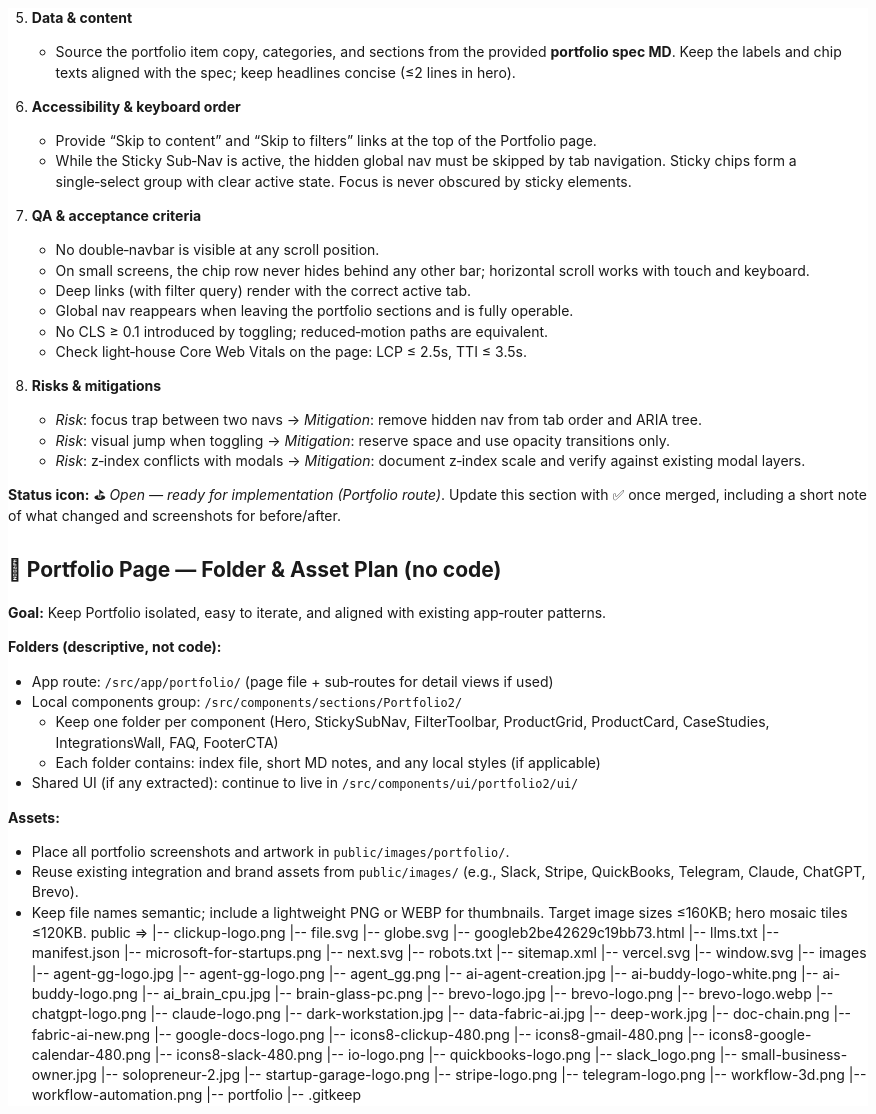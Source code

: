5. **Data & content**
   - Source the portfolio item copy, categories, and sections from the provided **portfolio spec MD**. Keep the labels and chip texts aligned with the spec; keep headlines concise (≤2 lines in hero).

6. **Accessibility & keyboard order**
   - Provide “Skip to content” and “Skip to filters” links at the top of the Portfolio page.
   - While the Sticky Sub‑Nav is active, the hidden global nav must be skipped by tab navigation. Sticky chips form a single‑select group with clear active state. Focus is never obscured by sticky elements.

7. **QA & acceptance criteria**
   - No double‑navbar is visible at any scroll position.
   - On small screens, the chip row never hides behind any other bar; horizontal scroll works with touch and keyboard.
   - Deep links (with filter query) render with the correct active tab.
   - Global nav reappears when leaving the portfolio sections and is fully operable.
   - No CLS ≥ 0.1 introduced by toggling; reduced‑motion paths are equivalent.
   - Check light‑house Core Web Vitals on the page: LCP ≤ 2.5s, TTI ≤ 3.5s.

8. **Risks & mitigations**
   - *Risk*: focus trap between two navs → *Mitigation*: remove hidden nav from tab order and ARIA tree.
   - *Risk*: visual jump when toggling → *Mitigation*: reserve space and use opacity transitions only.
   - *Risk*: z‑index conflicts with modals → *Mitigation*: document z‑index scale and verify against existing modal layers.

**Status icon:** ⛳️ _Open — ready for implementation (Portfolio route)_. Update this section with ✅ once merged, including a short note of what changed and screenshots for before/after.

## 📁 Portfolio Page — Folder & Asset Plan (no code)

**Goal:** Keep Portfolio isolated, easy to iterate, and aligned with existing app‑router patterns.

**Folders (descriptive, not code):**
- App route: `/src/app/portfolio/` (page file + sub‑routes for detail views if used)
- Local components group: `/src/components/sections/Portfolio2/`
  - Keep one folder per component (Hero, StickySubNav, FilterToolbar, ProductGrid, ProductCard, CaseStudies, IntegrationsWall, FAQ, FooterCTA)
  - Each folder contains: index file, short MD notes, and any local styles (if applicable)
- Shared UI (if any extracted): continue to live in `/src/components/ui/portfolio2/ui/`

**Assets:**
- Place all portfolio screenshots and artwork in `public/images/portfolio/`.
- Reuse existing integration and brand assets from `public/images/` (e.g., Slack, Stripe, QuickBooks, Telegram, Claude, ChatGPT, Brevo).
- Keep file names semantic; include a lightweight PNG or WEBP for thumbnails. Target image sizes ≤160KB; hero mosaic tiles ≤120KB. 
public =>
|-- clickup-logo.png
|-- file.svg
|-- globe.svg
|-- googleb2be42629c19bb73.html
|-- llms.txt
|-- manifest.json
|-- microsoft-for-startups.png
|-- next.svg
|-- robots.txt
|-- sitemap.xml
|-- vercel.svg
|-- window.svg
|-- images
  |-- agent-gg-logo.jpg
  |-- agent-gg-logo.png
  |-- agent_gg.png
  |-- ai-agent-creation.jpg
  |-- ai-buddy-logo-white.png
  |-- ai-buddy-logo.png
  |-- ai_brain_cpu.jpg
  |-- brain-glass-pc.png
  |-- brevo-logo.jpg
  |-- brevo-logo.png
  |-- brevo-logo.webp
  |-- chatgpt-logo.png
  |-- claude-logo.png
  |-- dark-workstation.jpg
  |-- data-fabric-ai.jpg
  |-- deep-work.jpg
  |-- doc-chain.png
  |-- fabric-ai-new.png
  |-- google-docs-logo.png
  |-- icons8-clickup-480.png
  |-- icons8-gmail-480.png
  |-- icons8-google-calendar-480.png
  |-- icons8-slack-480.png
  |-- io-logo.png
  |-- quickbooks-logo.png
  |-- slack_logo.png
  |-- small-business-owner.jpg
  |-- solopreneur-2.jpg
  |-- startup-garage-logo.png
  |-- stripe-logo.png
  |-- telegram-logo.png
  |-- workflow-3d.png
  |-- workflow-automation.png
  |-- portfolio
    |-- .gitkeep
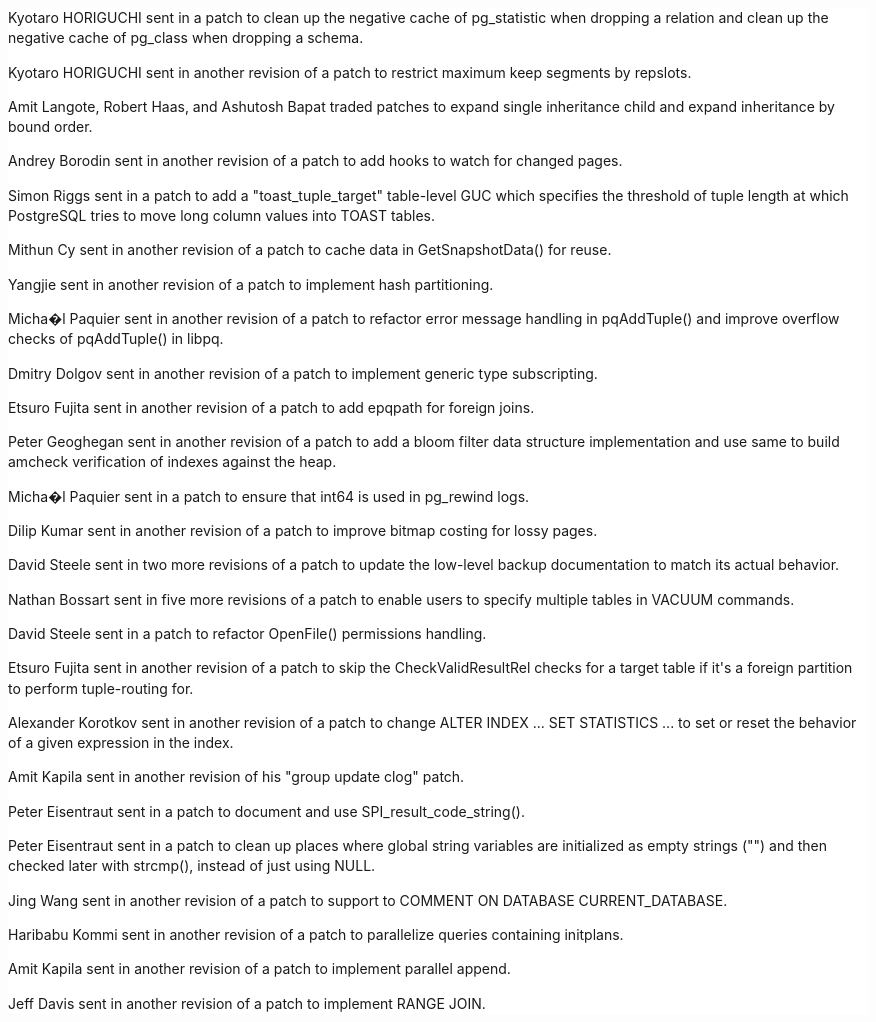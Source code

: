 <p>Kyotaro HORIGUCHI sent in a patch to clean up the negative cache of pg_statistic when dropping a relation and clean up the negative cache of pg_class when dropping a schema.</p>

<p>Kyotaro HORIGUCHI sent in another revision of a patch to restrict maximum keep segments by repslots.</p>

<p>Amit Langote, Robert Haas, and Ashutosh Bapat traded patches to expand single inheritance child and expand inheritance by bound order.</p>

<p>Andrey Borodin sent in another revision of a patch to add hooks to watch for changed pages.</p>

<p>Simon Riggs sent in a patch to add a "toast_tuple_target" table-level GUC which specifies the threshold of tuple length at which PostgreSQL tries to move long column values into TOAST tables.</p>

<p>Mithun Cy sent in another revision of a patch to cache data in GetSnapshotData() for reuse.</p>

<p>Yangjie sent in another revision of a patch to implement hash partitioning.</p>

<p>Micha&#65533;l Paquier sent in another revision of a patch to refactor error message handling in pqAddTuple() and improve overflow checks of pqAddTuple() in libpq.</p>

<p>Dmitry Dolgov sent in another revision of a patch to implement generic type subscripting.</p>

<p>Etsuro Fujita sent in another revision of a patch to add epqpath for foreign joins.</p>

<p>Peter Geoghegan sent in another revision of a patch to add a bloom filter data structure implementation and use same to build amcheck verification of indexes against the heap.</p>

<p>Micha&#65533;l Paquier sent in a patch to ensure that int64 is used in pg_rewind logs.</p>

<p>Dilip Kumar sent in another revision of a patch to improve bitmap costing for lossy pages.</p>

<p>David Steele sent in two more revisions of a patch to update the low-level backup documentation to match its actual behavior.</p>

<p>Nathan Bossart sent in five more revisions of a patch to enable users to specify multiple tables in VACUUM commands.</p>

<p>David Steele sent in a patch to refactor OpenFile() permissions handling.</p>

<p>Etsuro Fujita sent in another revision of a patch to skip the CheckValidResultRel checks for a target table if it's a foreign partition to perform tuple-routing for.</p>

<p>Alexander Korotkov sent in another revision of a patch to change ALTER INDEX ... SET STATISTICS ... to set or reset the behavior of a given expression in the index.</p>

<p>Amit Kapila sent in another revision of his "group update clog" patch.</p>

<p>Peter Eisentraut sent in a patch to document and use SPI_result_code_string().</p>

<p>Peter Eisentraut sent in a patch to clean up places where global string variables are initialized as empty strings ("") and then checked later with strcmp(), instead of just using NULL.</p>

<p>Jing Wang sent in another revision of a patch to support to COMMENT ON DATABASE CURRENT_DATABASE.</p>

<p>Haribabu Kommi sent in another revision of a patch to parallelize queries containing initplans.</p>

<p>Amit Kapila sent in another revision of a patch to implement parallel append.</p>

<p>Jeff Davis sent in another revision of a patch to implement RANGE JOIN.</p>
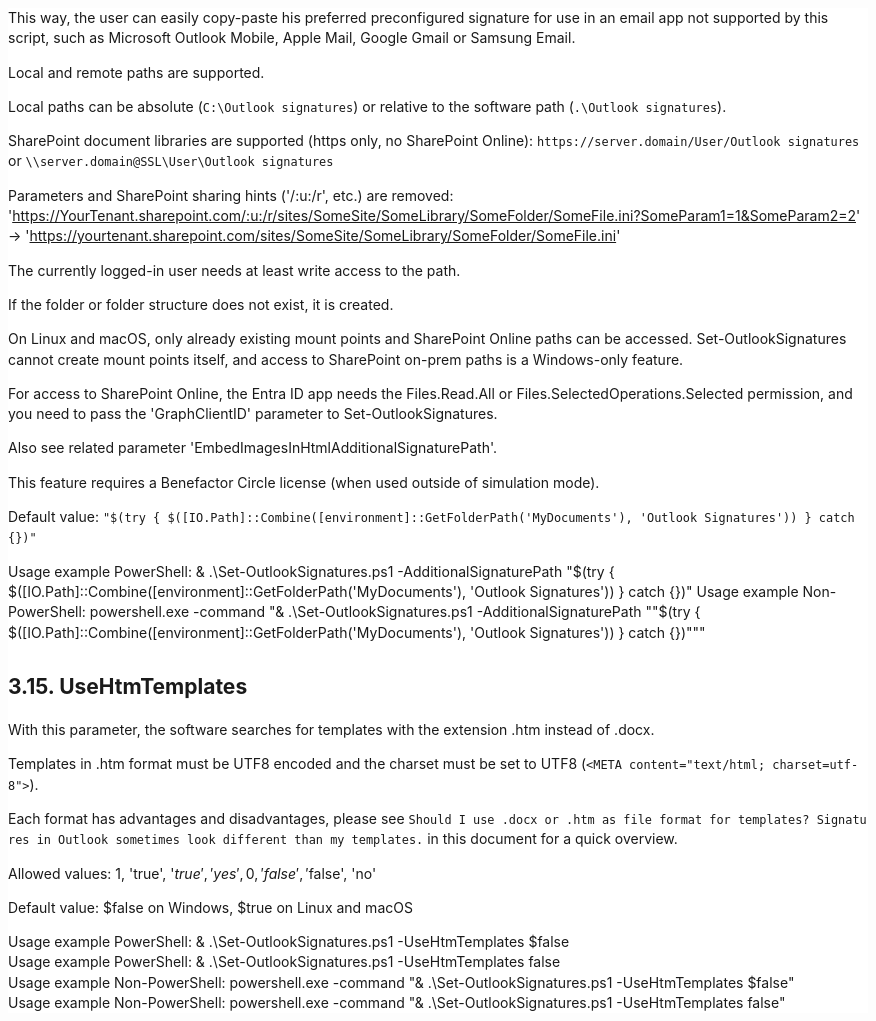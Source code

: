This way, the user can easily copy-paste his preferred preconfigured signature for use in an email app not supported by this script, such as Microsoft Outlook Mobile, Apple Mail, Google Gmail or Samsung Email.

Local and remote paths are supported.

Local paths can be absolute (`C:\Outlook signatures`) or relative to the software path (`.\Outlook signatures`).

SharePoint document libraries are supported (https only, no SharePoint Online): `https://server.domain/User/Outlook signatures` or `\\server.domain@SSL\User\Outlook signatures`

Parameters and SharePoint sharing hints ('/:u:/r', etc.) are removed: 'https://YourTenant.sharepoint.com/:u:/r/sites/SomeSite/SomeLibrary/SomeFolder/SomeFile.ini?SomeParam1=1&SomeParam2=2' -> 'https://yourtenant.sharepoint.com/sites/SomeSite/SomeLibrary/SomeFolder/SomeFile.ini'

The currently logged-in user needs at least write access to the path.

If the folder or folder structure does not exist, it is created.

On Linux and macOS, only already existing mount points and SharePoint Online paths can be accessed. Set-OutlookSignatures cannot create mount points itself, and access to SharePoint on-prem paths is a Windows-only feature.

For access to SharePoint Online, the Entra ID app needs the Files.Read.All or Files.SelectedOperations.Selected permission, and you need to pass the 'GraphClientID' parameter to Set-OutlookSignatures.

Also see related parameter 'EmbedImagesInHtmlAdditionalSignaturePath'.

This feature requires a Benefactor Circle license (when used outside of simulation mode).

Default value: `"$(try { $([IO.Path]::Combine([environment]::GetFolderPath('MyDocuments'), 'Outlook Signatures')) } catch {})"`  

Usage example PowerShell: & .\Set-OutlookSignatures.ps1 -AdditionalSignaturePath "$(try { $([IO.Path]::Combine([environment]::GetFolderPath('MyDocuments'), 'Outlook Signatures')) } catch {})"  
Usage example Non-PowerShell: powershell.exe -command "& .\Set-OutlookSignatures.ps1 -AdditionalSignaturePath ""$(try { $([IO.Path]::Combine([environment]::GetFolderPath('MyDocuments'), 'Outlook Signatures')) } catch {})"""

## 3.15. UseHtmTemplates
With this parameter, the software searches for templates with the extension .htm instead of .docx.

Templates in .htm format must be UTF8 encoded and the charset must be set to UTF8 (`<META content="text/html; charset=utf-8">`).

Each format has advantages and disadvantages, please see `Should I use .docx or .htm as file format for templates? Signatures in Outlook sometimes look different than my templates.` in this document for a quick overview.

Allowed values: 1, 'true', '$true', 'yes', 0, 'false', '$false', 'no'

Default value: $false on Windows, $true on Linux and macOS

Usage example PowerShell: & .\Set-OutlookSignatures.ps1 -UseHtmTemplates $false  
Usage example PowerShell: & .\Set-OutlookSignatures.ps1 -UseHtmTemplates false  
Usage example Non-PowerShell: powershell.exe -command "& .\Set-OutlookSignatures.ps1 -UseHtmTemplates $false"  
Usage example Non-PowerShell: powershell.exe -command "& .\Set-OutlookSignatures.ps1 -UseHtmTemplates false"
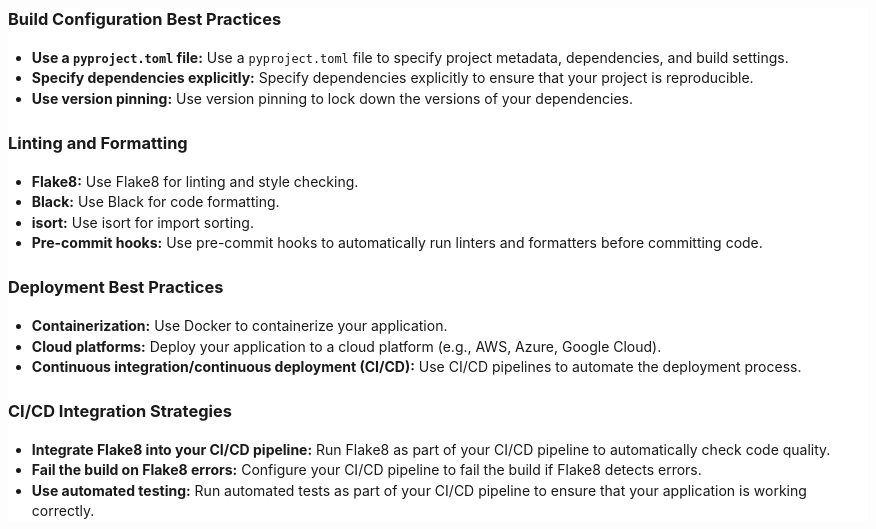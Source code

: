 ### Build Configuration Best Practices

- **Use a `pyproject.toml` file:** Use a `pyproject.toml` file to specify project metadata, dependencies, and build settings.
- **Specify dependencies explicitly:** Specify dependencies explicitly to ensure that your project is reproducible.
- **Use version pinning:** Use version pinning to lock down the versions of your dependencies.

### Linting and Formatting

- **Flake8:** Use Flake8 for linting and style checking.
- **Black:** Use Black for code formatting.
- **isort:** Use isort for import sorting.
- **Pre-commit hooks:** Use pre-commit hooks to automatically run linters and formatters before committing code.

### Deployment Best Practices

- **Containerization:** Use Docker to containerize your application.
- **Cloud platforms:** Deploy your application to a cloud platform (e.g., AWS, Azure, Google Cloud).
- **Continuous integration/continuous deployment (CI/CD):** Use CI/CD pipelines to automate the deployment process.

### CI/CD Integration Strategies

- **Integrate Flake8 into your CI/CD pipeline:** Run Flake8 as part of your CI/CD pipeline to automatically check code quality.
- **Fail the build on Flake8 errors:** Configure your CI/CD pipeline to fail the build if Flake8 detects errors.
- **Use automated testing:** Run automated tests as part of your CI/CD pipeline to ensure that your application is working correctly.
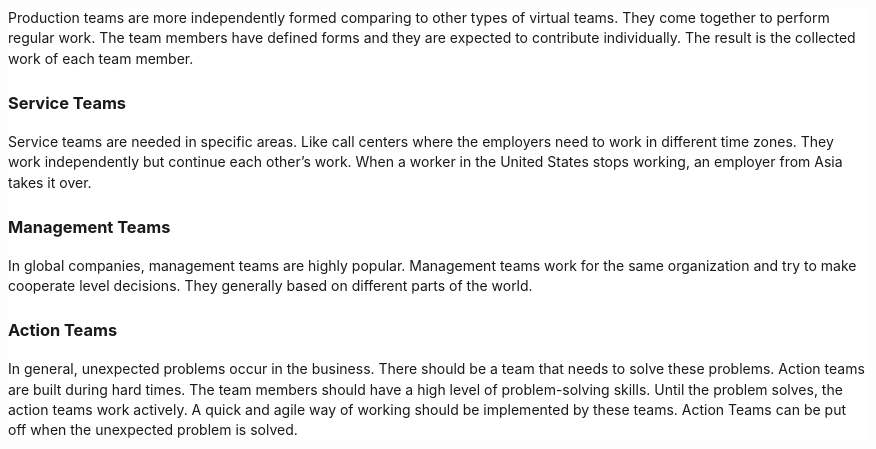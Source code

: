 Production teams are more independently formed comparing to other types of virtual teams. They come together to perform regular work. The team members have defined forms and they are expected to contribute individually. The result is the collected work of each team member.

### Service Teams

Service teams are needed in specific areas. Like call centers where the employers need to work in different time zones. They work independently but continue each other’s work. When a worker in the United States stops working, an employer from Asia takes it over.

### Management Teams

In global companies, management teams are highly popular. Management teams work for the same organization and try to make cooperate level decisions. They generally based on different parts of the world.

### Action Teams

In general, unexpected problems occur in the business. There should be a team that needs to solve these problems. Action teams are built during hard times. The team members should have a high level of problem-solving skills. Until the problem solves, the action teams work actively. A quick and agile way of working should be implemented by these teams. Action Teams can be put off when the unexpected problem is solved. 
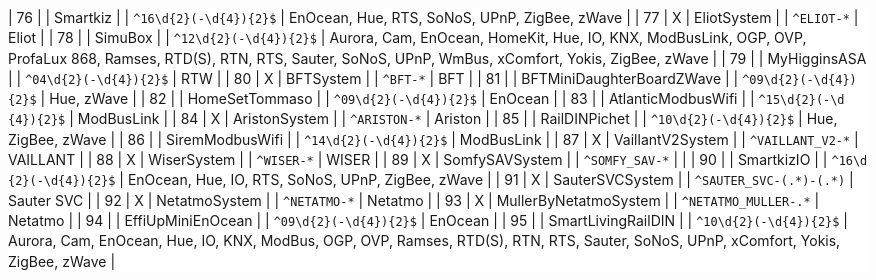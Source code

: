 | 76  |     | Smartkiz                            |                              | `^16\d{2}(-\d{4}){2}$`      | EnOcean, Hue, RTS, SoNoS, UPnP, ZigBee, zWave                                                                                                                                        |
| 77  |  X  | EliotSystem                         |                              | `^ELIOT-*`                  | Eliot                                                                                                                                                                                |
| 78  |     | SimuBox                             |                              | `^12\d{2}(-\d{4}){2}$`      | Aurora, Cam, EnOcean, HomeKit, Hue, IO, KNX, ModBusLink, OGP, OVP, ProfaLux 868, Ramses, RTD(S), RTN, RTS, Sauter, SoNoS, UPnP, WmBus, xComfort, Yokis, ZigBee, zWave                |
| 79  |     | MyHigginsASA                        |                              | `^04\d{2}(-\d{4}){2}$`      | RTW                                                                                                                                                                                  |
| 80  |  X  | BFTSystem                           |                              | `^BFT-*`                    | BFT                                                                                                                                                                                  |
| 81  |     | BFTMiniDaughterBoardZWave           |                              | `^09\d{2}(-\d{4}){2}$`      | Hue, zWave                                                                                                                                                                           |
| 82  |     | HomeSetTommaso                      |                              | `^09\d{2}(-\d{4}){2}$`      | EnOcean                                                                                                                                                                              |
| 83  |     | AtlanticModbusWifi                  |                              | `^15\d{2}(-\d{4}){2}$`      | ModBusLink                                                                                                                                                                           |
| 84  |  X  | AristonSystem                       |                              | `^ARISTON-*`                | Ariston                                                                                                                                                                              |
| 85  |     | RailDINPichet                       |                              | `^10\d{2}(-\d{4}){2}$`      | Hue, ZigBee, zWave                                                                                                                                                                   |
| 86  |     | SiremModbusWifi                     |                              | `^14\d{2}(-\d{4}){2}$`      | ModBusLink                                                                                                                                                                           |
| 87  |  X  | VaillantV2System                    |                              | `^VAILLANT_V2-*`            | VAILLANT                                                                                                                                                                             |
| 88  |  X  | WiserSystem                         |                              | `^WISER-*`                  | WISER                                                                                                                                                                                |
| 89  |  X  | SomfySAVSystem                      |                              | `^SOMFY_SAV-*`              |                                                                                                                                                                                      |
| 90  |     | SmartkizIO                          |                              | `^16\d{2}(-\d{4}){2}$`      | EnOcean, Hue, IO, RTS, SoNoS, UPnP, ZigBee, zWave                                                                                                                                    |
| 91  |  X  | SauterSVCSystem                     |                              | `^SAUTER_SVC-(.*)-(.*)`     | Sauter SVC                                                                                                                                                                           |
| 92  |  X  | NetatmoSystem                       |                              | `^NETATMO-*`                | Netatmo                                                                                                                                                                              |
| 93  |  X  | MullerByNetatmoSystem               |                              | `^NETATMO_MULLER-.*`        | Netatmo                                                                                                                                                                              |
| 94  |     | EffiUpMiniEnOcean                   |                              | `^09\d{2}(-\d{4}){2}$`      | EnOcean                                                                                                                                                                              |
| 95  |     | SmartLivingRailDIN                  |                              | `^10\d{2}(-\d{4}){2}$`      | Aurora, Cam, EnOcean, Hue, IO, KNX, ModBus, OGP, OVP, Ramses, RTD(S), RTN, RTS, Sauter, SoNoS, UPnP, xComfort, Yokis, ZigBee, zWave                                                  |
☆ ☆ ☆ ☆
## Your task
Reproduce the data above exactly, but only from the line containing "<p>Alexander Korotkov sent" through the line containing "or Samsung Email."; skip the pictures.

## Output
<p>Alexander Korotkov sent in another revision of a patch to change ALTER INDEX ... SET STATISTICS ... to set or reset the behavior of a given expression in the index.</p>

<p>Amit Kapila sent in another revision of his "group update clog" patch.</p>

<p>Peter Eisentraut sent in a patch to document and use SPI_result_code_string().</p>

<p>Peter Eisentraut sent in a patch to clean up places where global string variables are initialized as empty strings ("") and then checked later with strcmp(), instead of just using NULL.</p>

<p>Jing Wang sent in another revision of a patch to support to COMMENT ON DATABASE CURRENT_DATABASE.</p>

<p>Haribabu Kommi sent in another revision of a patch to parallelize queries containing initplans.</p>

<p>Amit Kapila sent in another revision of a patch to implement parallel append.</p>

<p>Jeff Davis sent in another revision of a patch to implement RANGE JOIN.</p>
Source code

:This way, the user can easily copy-paste his preferred preconfigured signature for use in an email app not supported by this script, such as Microsoft Outlook Mobile, Apple Mail, Google Gmail or Samsung Email.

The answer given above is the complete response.